● **ENTRIES SHOWN**
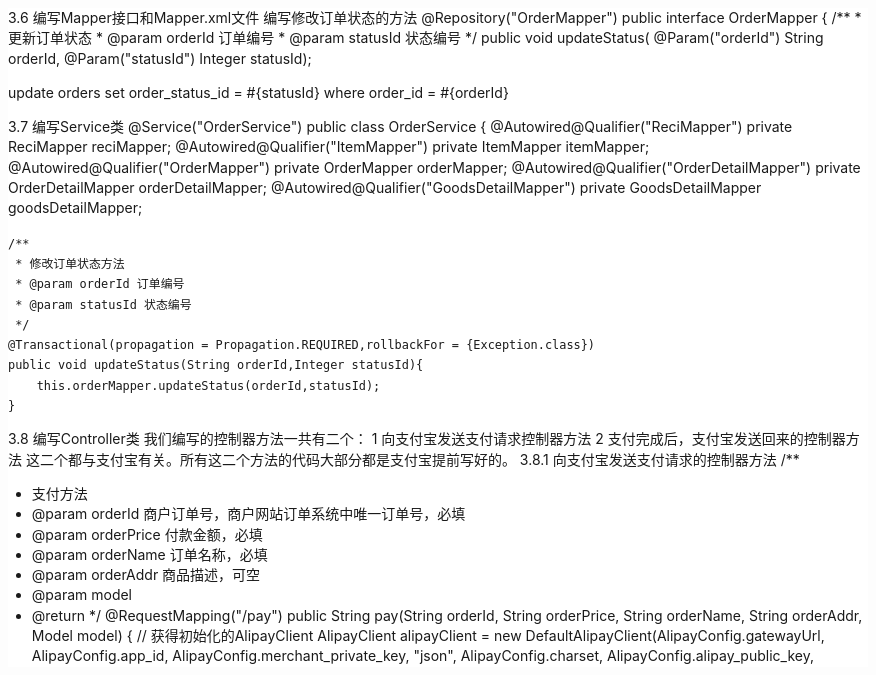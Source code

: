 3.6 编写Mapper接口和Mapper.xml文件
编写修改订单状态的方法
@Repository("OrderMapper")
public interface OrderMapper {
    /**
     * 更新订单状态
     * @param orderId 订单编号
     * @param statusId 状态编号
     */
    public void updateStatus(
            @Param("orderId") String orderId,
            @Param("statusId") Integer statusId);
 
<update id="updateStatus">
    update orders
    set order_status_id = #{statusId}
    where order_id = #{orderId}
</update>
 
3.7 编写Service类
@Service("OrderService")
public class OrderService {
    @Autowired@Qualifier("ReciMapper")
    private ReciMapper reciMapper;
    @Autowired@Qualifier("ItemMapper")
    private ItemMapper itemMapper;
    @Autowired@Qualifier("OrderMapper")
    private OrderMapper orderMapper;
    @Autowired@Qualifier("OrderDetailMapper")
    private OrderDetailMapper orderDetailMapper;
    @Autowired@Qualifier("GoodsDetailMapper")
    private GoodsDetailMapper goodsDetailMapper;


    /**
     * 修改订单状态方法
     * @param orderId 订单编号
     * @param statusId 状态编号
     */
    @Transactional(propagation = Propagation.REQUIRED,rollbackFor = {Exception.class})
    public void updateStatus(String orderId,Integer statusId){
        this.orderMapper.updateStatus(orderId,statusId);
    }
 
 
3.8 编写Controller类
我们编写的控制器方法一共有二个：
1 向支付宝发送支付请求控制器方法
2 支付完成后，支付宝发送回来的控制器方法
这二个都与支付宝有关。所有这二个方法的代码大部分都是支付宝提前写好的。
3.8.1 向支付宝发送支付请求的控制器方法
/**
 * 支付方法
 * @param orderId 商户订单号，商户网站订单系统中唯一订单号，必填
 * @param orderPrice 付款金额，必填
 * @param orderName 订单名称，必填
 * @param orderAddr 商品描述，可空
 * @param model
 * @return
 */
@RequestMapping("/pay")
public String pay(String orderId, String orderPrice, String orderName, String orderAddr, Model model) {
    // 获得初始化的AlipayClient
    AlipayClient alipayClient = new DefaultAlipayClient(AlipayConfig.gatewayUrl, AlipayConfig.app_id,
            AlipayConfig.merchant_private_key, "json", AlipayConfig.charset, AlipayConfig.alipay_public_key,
...
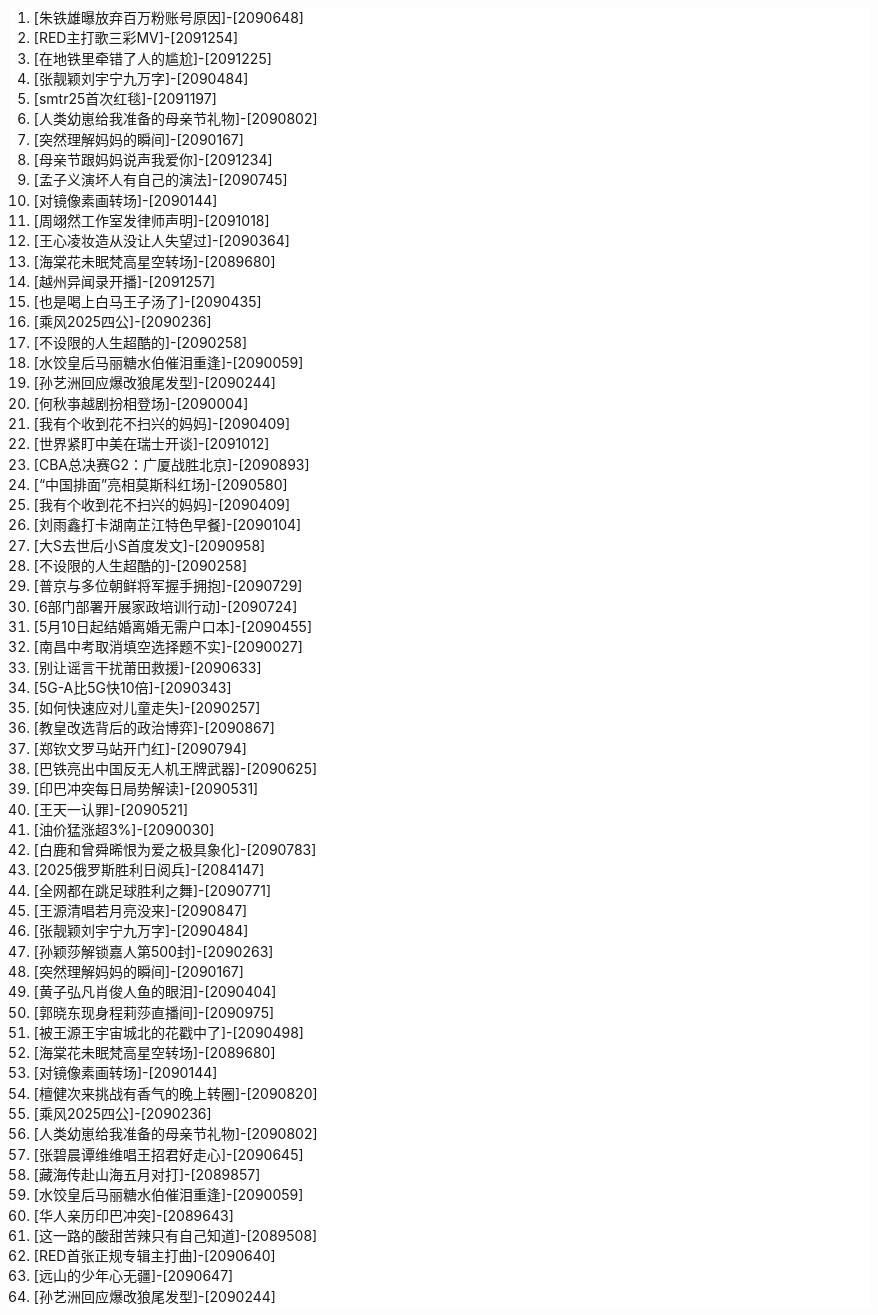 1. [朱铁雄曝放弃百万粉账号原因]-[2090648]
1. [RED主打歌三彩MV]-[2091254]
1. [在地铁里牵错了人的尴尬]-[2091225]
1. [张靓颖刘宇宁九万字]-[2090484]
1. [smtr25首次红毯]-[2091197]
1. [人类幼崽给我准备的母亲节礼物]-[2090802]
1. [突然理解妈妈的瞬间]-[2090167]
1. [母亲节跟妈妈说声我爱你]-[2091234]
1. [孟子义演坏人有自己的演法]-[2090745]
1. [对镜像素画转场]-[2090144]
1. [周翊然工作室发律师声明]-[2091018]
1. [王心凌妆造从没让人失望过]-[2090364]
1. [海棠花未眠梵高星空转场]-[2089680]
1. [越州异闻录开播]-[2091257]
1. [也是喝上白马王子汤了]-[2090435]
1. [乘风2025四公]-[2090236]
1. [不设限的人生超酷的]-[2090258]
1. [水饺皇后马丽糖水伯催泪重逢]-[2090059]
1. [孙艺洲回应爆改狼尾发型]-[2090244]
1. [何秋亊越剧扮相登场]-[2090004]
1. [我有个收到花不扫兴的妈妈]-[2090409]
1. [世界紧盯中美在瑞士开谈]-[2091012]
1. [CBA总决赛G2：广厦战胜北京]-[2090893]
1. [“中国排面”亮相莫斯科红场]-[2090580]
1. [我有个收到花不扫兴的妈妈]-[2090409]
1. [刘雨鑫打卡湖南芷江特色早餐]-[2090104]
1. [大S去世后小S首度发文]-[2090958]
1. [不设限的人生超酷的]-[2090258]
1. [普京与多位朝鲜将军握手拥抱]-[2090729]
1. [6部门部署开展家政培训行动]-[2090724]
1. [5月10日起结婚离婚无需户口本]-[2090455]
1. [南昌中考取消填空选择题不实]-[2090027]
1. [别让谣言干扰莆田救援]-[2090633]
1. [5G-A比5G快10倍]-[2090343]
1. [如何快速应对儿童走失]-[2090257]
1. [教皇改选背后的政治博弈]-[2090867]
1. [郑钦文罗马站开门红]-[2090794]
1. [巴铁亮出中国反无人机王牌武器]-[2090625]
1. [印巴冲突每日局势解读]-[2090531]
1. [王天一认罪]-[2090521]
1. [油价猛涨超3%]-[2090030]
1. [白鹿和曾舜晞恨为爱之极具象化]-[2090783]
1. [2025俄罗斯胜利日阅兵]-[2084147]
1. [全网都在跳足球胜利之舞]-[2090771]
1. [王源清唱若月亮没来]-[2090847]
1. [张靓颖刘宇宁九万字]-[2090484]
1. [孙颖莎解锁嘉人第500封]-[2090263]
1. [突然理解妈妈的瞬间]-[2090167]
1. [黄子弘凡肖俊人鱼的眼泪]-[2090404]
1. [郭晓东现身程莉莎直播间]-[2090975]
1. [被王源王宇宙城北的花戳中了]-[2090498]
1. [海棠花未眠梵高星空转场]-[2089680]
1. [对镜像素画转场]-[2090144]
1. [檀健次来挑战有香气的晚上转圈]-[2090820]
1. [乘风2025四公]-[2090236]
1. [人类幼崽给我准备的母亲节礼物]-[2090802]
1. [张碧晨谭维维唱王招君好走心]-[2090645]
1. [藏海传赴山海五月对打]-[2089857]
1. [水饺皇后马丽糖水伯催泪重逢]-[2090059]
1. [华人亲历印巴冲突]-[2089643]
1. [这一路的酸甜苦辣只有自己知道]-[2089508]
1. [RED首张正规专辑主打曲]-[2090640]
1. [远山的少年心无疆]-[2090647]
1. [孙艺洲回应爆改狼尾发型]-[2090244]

● **EXERCISE**
What are the lines above that hold the string "ReciMapper"? Copy them.

● **TASK ANSWER**
    @Autowired@Qualifier("ReciMapper")
    private ReciMapper reciMapper;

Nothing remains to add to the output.